● PROBLEM STATEMENT: Set down all of the entries below exactly, and omit the pictures.

Records drawn from a dataset

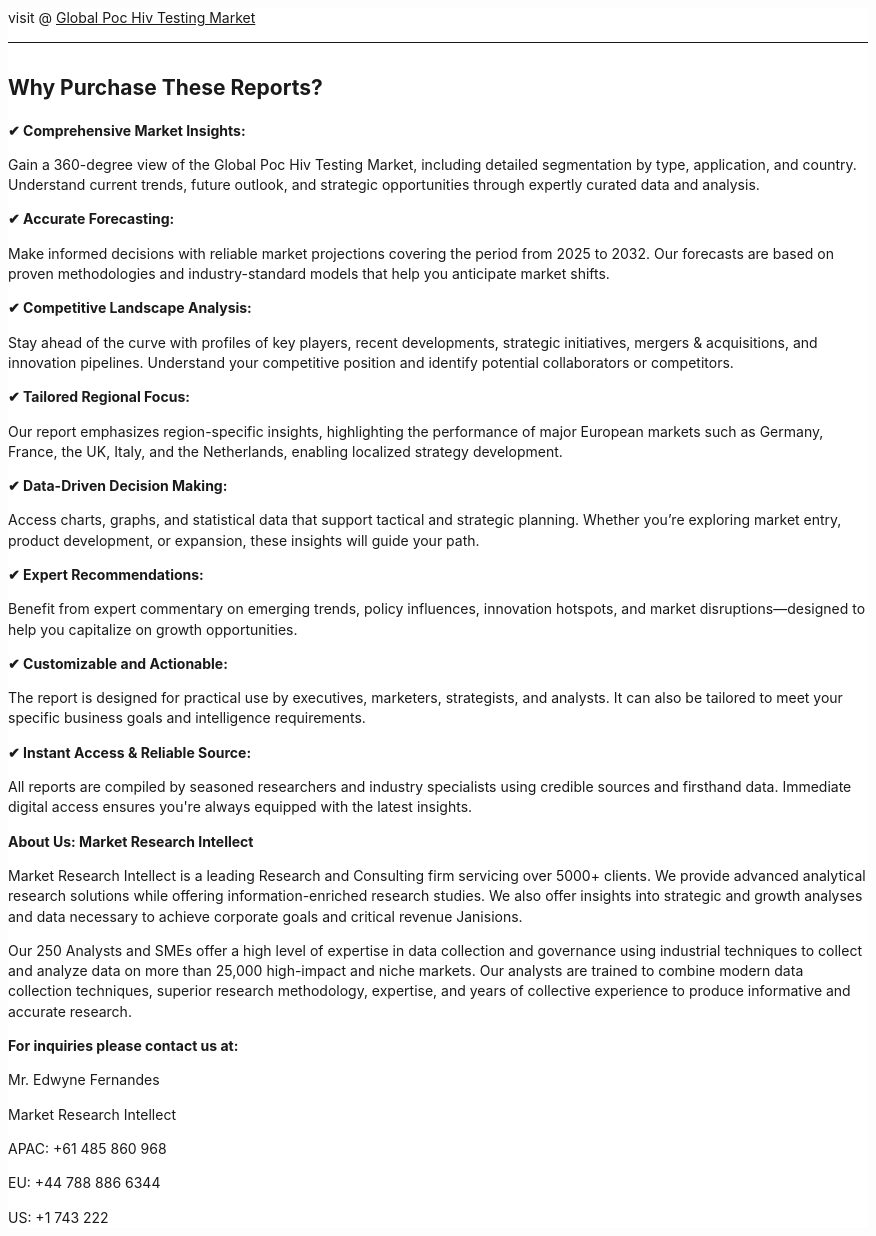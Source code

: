 visit&nbsp;@</strong>&nbsp;</span><span class="font-[700]"><a href="https://www.marketresearchintellect.com/product/global-poc-hiv-testing-market-size-forecast/?utm_source=Linkedin&utm_medium=019" target="_blank" data-tracking-control-name="article-ssr-frontend-pulse_little-text-block" data-tracking-will-navigate="" data-test-link="">Global Poc Hiv Testing Market</a></span></p></blockquote><hr /><h2>Why Purchase These Reports?</h2><p><strong>✔ Comprehensive Market Insights:</strong></p><p>Gain a 360-degree view of the Global Poc Hiv Testing Market, including detailed segmentation by type, application, and country. Understand current trends, future outlook, and strategic opportunities through expertly curated data and analysis.</p><p><strong>✔ Accurate Forecasting:</strong></p><p>Make informed decisions with reliable market projections covering the period from 2025 to 2032. Our forecasts are based on proven methodologies and industry-standard models that help you anticipate market shifts.</p><p><strong>✔ Competitive Landscape Analysis:</strong></p><p>Stay ahead of the curve with profiles of key players, recent developments, strategic initiatives, mergers &amp; acquisitions, and innovation pipelines. Understand your competitive position and identify potential collaborators or competitors.</p><p><strong>✔ Tailored Regional Focus:</strong></p><p>Our report emphasizes region-specific insights, highlighting the performance of major European markets such as Germany, France, the UK, Italy, and the Netherlands, enabling localized strategy development.</p><p><strong>✔ Data-Driven Decision Making:</strong></p><p>Access charts, graphs, and statistical data that support tactical and strategic planning. Whether you&rsquo;re exploring market entry, product development, or expansion, these insights will guide your path.</p><p><strong>✔ Expert Recommendations:</strong></p><p>Benefit from expert commentary on emerging trends, policy influences, innovation hotspots, and market disruptions&mdash;designed to help you capitalize on growth opportunities.</p><p><strong>✔ Customizable and Actionable:</strong></p><p>The report is designed for practical use by executives, marketers, strategists, and analysts. It can also be tailored to meet your specific business goals and intelligence requirements.</p><p><strong>✔ Instant Access &amp; Reliable Source:</strong></p><p>All reports are compiled by seasoned researchers and industry specialists using credible sources and firsthand data. Immediate digital access ensures you're always equipped with the latest insights.</p><p><strong><span class="font-[700]">About Us: Market Research Intellect</span></strong></p><p><span class="">Market Research Intellect is a leading Research and Consulting firm servicing over 5000+ clients. We provide advanced analytical research solutions while offering information-enriched research studies.&nbsp;</span>We also offer insights into strategic and growth analyses and data necessary to achieve corporate goals and critical revenue Janisions.</p><p><span class="">Our 250 Analysts and SMEs offer a high level of expertise in data collection and governance using industrial techniques to collect and analyze data on more than 25,000 high-impact and niche markets. Our analysts are trained to combine modern data collection techniques, superior research methodology, expertise, and years of collective experience to produce informative and accurate research.</span></p><p><strong>For inquiries please contact us at:</strong></p><p>Mr. Edwyne Fernandes</p><p>Market Research Intellect</p><p>APAC: +61 485 860 968</p><p>EU: +44 788 886 6344</p><p>US: +1 743 222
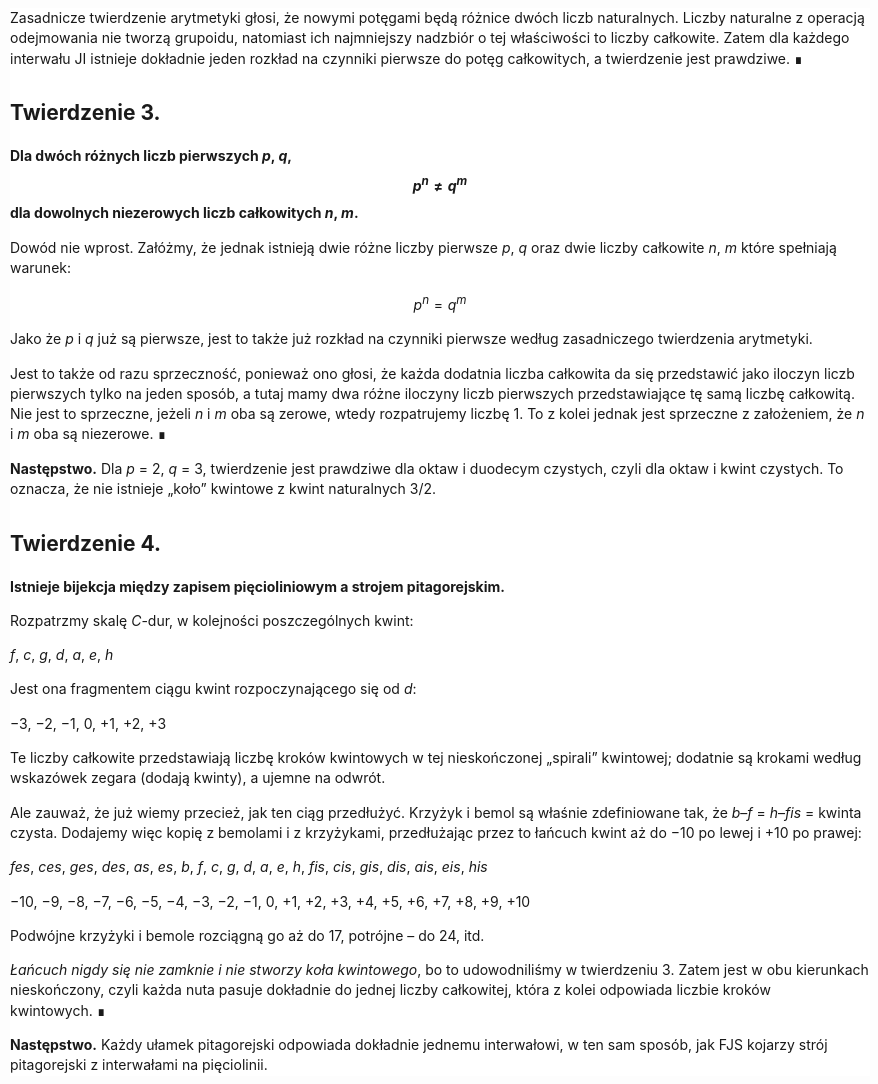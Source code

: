 Zasadnicze twierdzenie arytmetyki głosi, że nowymi potęgami będą różnice dwóch liczb naturalnych. Liczby naturalne z operacją odejmowania nie tworzą grupoidu, natomiast ich najmniejszy nadzbiór o tej właściwości to liczby całkowite. Zatem dla każdego interwału JI istnieje dokładnie jeden rozkład na czynniki pierwsze do potęg całkowitych, a twierdzenie jest prawdziwe.&nbsp;∎

## Twierdzenie 3.

**Dla dwóch różnych liczb pierwszych *p*, *q*, $$p^n\neq q^m$$ dla dowolnych niezerowych liczb całkowitych *n*, *m*.**

Dowód nie wprost. Załóżmy, że jednak istnieją dwie różne liczby pierwsze *p*, *q* oraz dwie liczby całkowite *n*, *m* które spełniają warunek:

$$p^n=q^m$$

Jako że *p* i *q* już są pierwsze, jest to także już rozkład na czynniki pierwsze według zasadniczego twierdzenia arytmetyki.

Jest to także od razu sprzeczność, ponieważ ono głosi, że każda dodatnia liczba całkowita da się przedstawić jako iloczyn liczb pierwszych tylko na jeden sposób, a tutaj mamy dwa różne iloczyny liczb pierwszych przedstawiające tę samą liczbę całkowitą. Nie jest to sprzeczne, jeżeli *n* i *m* oba są zerowe, wtedy rozpatrujemy liczbę 1. To z kolei jednak jest sprzeczne z założeniem, że *n* i *m* oba są niezerowe.&nbsp;∎

**Następstwo.** Dla *p* = 2, *q* = 3, twierdzenie jest prawdziwe dla oktaw i duodecym czystych, czyli dla oktaw i kwint czystych. To oznacza, że nie istnieje „koło” kwintowe z kwint naturalnych 3/2.

## Twierdzenie 4.

**Istnieje bijekcja między zapisem pięcioliniowym a strojem pitagorejskim.**

Rozpatrzmy skalę *C*-dur, w kolejności poszczególnych kwint:

*f*, *c*, *g*, *d*, *a*, *e*, *h*

Jest ona fragmentem ciągu kwint rozpoczynającego się od *d*:

−3, −2, −1, 0, +1, +2, +3

Te liczby całkowite przedstawiają liczbę kroków kwintowych w tej nieskończonej „spirali” kwintowej; dodatnie są krokami według wskazówek zegara (dodają kwinty), a ujemne na odwrót.

Ale zauważ, że już wiemy przecież, jak ten ciąg przedłużyć. Krzyżyk i bemol są właśnie zdefiniowane tak, że *b*–*f* = *h*–*fis* = kwinta czysta. Dodajemy więc kopię z bemolami i z krzyżykami, przedłużając przez to łańcuch kwint aż do −10 po lewej i +10 po prawej:

*fes*, *ces*, *ges*, *des*, *as*, *es*, *b*, *f*, *c*, *g*, *d*, *a*, *e*, *h*, *fis*, *cis*, *gis*, *dis*, *ais*, *eis*, *his*

−10, −9, −8, −7, −6, −5, −4, −3, −2, −1, 0, +1, +2, +3, +4, +5, +6, +7, +8, +9, +10

Podwójne krzyżyki i bemole rozciągną go aż do 17, potrójne – do 24, itd.

*Łańcuch nigdy się nie zamknie i nie stworzy koła kwintowego*, bo to udowodniliśmy w twierdzeniu 3. Zatem jest w obu kierunkach nieskończony, czyli każda nuta pasuje dokładnie do jednej liczby całkowitej, która z kolei odpowiada liczbie kroków kwintowych.&nbsp;∎

**Następstwo.** Każdy ułamek pitagorejski odpowiada dokładnie jednemu interwałowi, w ten sam sposób, jak FJS kojarzy strój pitagorejski z interwałami na pięciolinii.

● FINAL ANSWER:
Source code

: visit&nbsp;@</strong>&nbsp;</span><span class="font-[700]"><a href="https://www.marketresearchintellect.com/product/global-poc-hiv-testing-market-size-forecast/?utm_source=Linkedin&utm_medium=019" target="_blank" data-tracking-control-name="article-ssr-frontend-pulse_little-text-block" data-tracking-will-navigate="" data-test-link="">Global Poc Hiv Testing Market</a></span></p></blockquote><hr /><h2>Why Purchase These Reports?</h2><p><strong>✔ Comprehensive Market Insights:</strong></p><p>Gain a 360-degree view of the Global Poc Hiv Testing Market, including detailed segmentation by type, application, and country. Understand current trends, future outlook, and strategic opportunities through expertly curated data and analysis.</p><p><strong>✔ Accurate Forecasting:</strong></p><p>Make informed decisions with reliable market projections covering the period from 2025 to 2032. Our forecasts are based on proven methodologies and industry-standard models that help you anticipate market shifts.</p><p><strong>✔ Competitive Landscape Analysis:</strong></p><p>Stay ahead of the curve with profiles of key players, recent developments, strategic initiatives, mergers &amp; acquisitions, and innovation pipelines. Understand your competitive position and identify potential collaborators or competitors.</p><p><strong>✔ Tailored Regional Focus:</strong></p><p>Our report emphasizes region-specific insights, highlighting the performance of major European markets such as Germany, France, the UK, Italy, and the Netherlands, enabling localized strategy development.</p><p><strong>✔ Data-Driven Decision Making:</strong></p><p>Access charts, graphs, and statistical data that support tactical and strategic planning. Whether you&rsquo;re exploring market entry, product development, or expansion, these insights will guide your path.</p><p><strong>✔ Expert Recommendations:</strong></p><p>Benefit from expert commentary on emerging trends, policy influences, innovation hotspots, and market disruptions&mdash;designed to help you capitalize on growth opportunities.</p><p><strong>✔ Customizable and Actionable:</strong></p><p>The report is designed for practical use by executives, marketers, strategists, and analysts. It can also be tailored to meet your specific business goals and intelligence requirements.</p><p><strong>✔ Instant Access &amp; Reliable Source:</strong></p><p>All reports are compiled by seasoned researchers and industry specialists using credible sources and firsthand data. Immediate digital access ensures you're always equipped with the latest insights.</p><p><strong><span class="font-[700]">About Us: Market Research Intellect</span></strong></p><p><span class="">Market Research Intellect is a leading Research and Consulting firm servicing over 5000+ clients. We provide advanced analytical research solutions while offering information-enriched research studies.&nbsp;</span>We also offer insights into strategic and growth analyses and data necessary to achieve corporate goals and critical revenue Janisions.</p><p><span class="">Our 250 Analysts and SMEs offer a high level of expertise in data collection and governance using industrial techniques to collect and analyze data on more than 25,000 high-impact and niche markets. Our analysts are trained to combine modern data collection techniques, superior research methodology, expertise, and years of collective experience to produce informative and accurate research.</span></p><p><strong>For inquiries please contact us at:</strong></p><p>Mr. Edwyne Fernandes</p><p>Market Research Intellect</p><p>APAC: +61 485 860 968</p><p>EU: +44 788 886 6344</p><p>US: +1 743 222
Source code

: Zasadnicze twierdzenie arytmetyki głosi, że nowymi potęgami będą różnice dwóch liczb naturalnych. Liczby naturalne z operacją odejmowania nie tworzą grupoidu, natomiast ich najmniejszy nadzbiór o tej właściwości to liczby całkowite. Zatem dla każdego interwału JI istnieje dokładnie jeden rozkład na czynniki pierwsze do potęg całkowitych, a twierdzenie jest prawdziwe.&nbsp;∎

## Twierdzenie 3.

**Dla dwóch różnych liczb pierwszych *p*, *q*, $$p^n\neq q^m$$ dla dowolnych niezerowych liczb całkowitych *n*, *m*.**

Dowód nie wprost. Załóżmy, że jednak istnieją dwie różne liczby pierwsze *p*, *q* oraz dwie liczby całkowite *n*, *m* które spełniają warunek:

$$p^n=q^m$$

Jako że *p* i *q* już są pierwsze, jest to także już rozkład na czynniki pierwsze według zasadniczego twierdzenia arytmetyki.

Jest to także od razu sprzeczność, ponieważ ono głosi, że każda dodatnia liczba całkowita da się przedstawić jako iloczyn liczb pierwszych tylko na jeden sposób, a tutaj mamy dwa różne iloczyny liczb pierwszych przedstawiające tę samą liczbę całkowitą. Nie jest to sprzeczne, jeżeli *n* i *m* oba są zerowe, wtedy rozpatrujemy liczbę 1. To z kolei jednak jest sprzeczne z założeniem, że *n* i *m* oba są niezerowe.&nbsp;∎

**Następstwo.** Dla *p* = 2, *q* = 3, twierdzenie jest prawdziwe dla oktaw i duodecym czystych, czyli dla oktaw i kwint czystych. To oznacza, że nie istnieje „koło” kwintowe z kwint naturalnych 3/2.

## Twierdzenie 4.

**Istnieje bijekcja między zapisem pięcioliniowym a strojem pitagorejskim.**

Rozpatrzmy skalę *C*-dur, w kolejności poszczególnych kwint:

*f*, *c*, *g*, *d*, *a*, *e*, *h*

Jest ona fragmentem ciągu kwint rozpoczynającego się od *d*:

−3, −2, −1, 0, +1, +2, +3

Te liczby całkowite przedstawiają liczbę kroków kwintowych w tej nieskończonej „spirali” kwintowej; dodatnie są krokami według wskazówek zegara (dodają kwinty), a ujemne na odwrót.

Ale zauważ, że już wiemy przecież, jak ten ciąg przedłużyć. Krzyżyk i bemol są właśnie zdefiniowane tak, że *b*–*f* = *h*–*fis* = kwinta czysta. Dodajemy więc kopię z bemolami i z krzyżykami, przedłużając przez to łańcuch kwint aż do −10 po lewej i +10 po prawej:

*fes*, *ces*, *ges*, *des*, *as*, *es*, *b*, *f*, *c*, *g*, *d*, *a*, *e*, *h*, *fis*, *cis*, *gis*, *dis*, *ais*, *eis*, *his*

−10, −9, −8, −7, −6, −5, −4, −3, −2, −1, 0, +1, +2, +3, +4, +5, +6, +7, +8, +9, +10

Podwójne krzyżyki i bemole rozciągną go aż do 17, potrójne – do 24, itd.

*Łańcuch nigdy się nie zamknie i nie stworzy koła kwintowego*, bo to udowodniliśmy w twierdzeniu 3. Zatem jest w obu kierunkach nieskończony, czyli każda nuta pasuje dokładnie do jednej liczby całkowitej, która z kolei odpowiada liczbie kroków kwintowych.&nbsp;∎

**Następstwo.** Każdy ułamek pitagorejski odpowiada dokładnie jednemu interwałowi, w ten sam sposób, jak FJS kojarzy strój pitagorejski z interwałami na pięciolinii.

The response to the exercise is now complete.